■ WHAT YOU SHOULD DO ■
Check each line of the listing for the word "basic" and report the ones that have it.

■ RECORDS ■
○ ○ ○ ○ ○
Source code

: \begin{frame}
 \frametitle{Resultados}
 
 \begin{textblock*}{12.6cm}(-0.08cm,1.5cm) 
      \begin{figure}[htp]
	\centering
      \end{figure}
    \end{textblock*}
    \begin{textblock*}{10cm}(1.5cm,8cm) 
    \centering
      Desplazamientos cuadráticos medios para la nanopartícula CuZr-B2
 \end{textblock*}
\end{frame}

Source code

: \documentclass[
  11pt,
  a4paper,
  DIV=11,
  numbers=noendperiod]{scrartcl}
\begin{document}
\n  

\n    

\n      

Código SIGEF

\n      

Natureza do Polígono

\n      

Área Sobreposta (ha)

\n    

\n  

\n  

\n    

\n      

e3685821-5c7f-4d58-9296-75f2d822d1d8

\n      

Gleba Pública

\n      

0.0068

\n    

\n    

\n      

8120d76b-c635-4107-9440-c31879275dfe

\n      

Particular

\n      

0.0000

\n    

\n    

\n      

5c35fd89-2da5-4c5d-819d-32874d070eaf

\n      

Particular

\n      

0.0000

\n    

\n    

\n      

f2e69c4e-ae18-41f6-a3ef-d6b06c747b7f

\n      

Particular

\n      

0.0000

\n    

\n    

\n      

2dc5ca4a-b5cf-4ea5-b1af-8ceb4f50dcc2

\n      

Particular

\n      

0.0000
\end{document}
○ ○ ○ ○ ○
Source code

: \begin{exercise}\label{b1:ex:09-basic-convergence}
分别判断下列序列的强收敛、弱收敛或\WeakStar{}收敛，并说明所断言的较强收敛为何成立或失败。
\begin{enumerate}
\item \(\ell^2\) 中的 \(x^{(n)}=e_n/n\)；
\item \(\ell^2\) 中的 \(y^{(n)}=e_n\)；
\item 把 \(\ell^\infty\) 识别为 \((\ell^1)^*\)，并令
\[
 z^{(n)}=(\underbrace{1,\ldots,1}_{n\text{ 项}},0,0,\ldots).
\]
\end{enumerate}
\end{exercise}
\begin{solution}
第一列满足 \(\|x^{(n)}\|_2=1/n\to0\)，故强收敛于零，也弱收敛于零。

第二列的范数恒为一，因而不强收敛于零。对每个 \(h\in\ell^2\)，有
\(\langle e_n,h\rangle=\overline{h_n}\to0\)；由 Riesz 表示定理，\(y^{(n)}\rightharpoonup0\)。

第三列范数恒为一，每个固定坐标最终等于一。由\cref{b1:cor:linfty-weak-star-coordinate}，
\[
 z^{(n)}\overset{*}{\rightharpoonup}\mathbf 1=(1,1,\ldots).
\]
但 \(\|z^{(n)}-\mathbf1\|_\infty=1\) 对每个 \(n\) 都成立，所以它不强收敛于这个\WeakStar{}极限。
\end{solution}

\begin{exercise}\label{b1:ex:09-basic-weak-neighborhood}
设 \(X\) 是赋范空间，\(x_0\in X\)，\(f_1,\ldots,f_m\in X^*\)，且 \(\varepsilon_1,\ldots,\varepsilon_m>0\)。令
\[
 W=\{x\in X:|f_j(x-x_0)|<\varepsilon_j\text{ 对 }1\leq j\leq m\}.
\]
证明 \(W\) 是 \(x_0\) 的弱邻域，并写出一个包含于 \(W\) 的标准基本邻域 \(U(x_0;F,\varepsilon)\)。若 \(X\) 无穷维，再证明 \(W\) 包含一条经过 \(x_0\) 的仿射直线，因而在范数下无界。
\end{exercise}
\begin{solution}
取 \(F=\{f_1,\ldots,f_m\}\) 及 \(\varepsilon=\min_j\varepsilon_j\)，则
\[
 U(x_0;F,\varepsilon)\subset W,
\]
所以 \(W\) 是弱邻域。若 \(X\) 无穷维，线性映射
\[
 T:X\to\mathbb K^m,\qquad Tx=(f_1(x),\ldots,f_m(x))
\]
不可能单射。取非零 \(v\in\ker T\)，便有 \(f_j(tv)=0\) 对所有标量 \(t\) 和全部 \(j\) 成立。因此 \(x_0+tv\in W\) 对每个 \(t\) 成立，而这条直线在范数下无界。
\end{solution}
○ ○ ○ ○ ○
■ ANSWER TO THE PROBLEM ■
: \begin{exercise}\label{b1:ex:09-basic-convergence}
\begin{exercise}\label{b1:ex:09-basic-weak-neighborhood}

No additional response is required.